The city’s history includes where Jeroboam, post-Solomon king, erected the golden calf (1Kings 12:25-33). There are the remnants of an altar. On the hilltop are bunkers and trenches used by the Israelis to defend the water resource which Syria attempted to divert in 1964. Dan sits at the borders of Lebanon and Syria.
Housing this northern fortress of Israel is the Tel Dan Nature Reserve. It was gorgeous. we walked the long ascending and descending path enjoying the scenery at every stop. It’s beautiful here, I thought,
with my fondness for parks, praying here would be wonderful. The park is also the source of the Dan River, a tributary of the Jordan River---Yor (flow from), so to flow from Dan. Our team flowed back to the bus stopping to catch the outside of the closed “arch” exhibited actually predating Roman arches (and my previous reference to McDonalds).
The next stop was Banias or Panium, a Greek-Roman city with a temple and grotto for the mythological god Pan. It is also known scripturally as Caesarea Philippi. Pan is where the English word “panic” is derived. Jesus was never moved by such things. But strategically picking the locations of his unveilings, it was here that the great revelation of the church began.

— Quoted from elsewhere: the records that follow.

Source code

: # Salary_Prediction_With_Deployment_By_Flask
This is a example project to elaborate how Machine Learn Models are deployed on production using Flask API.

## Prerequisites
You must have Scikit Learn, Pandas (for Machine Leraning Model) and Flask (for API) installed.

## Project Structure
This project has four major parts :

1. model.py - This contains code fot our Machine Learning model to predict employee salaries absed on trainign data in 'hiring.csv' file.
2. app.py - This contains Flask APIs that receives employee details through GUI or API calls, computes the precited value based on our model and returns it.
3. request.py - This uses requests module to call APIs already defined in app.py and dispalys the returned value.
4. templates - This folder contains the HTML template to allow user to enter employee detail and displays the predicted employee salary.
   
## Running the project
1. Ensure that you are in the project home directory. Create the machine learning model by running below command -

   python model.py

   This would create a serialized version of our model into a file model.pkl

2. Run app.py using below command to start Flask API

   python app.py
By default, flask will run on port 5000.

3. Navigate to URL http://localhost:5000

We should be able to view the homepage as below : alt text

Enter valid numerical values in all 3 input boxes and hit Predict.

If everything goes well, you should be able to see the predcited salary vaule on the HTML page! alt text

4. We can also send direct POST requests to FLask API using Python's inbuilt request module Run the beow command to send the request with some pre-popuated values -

“Who do people say the Son of Man is?” (Matthew 16:13-20). The disciple’s responses varied. Peter’s great revelation after Jesus asked his followers. “Who do you say that I am?”
“Thou art the Christ the son of the living God.” Peter sounded back.

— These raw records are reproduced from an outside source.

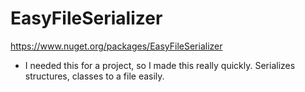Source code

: # EasyFileSerializer
https://www.nuget.org/packages/EasyFileSerializer
- I needed this for a project, so I made this really quickly.
Serializes structures, classes to a file easily. 
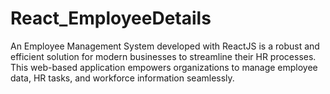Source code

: # React_EmployeeDetails
An Employee Management System developed with ReactJS is a robust and efficient solution for modern businesses to streamline their HR processes. This web-based application empowers organizations to manage employee data, HR tasks, and workforce information seamlessly.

“I say that you are Peter ‘little rock.’ Upon this rock, (Peter's God-given revelation) I build my church and the gates of Hell cannot prevail against it. Banias was looming in the background as Jesus miniaturized its height with his decree.
The lesson, as then now, in a world of chaos, panic and terrorism, God’s Word encompasses all. Despite what Pan was the thought to be, Jesus, on what was thought the devil’s territory, declared the great immensity of Himself, the kingdom of God, and his body the Church. We took a group picture here.
Lunch was up another mountain. An inactive volcano, its slopes---the home a Druze community. At the top a view of Berekhat Ram (Lake Ram), a crater lake. I don’t know how much this meant to the rest of the team, but I was fascinated. Gershon words, “we don’t know where the water comes from or where it goes.” It was confirmation for me for several reasons. A water source for which man could not explain. My Pentecostal expression---I receive that.
I drank grape juice, with my goat cheese, spread on a pizza sized pita, grilled on a flat pan, folded over, with what I believe was hummus, and again served with stuffing from the fixings bar. Lunch seemed quick. I’m still fascinated by the lake view. I trailed behind snapping selfies. I also captured the picture of the Reese’s containers. Yes, I could be at home here.
Back through the mountain community, more Druze spottings. The Druze men were recognizable. Labeled to us as the men with the (shirwal)“baggy pants” You have to say it, rushed---imitating Gershon accent. Druze in Israel are Arabic speaking yet some align with Israel and other align with Israel. Although active in communities all over the world where they reside. They are a society within themselves having their own social systems.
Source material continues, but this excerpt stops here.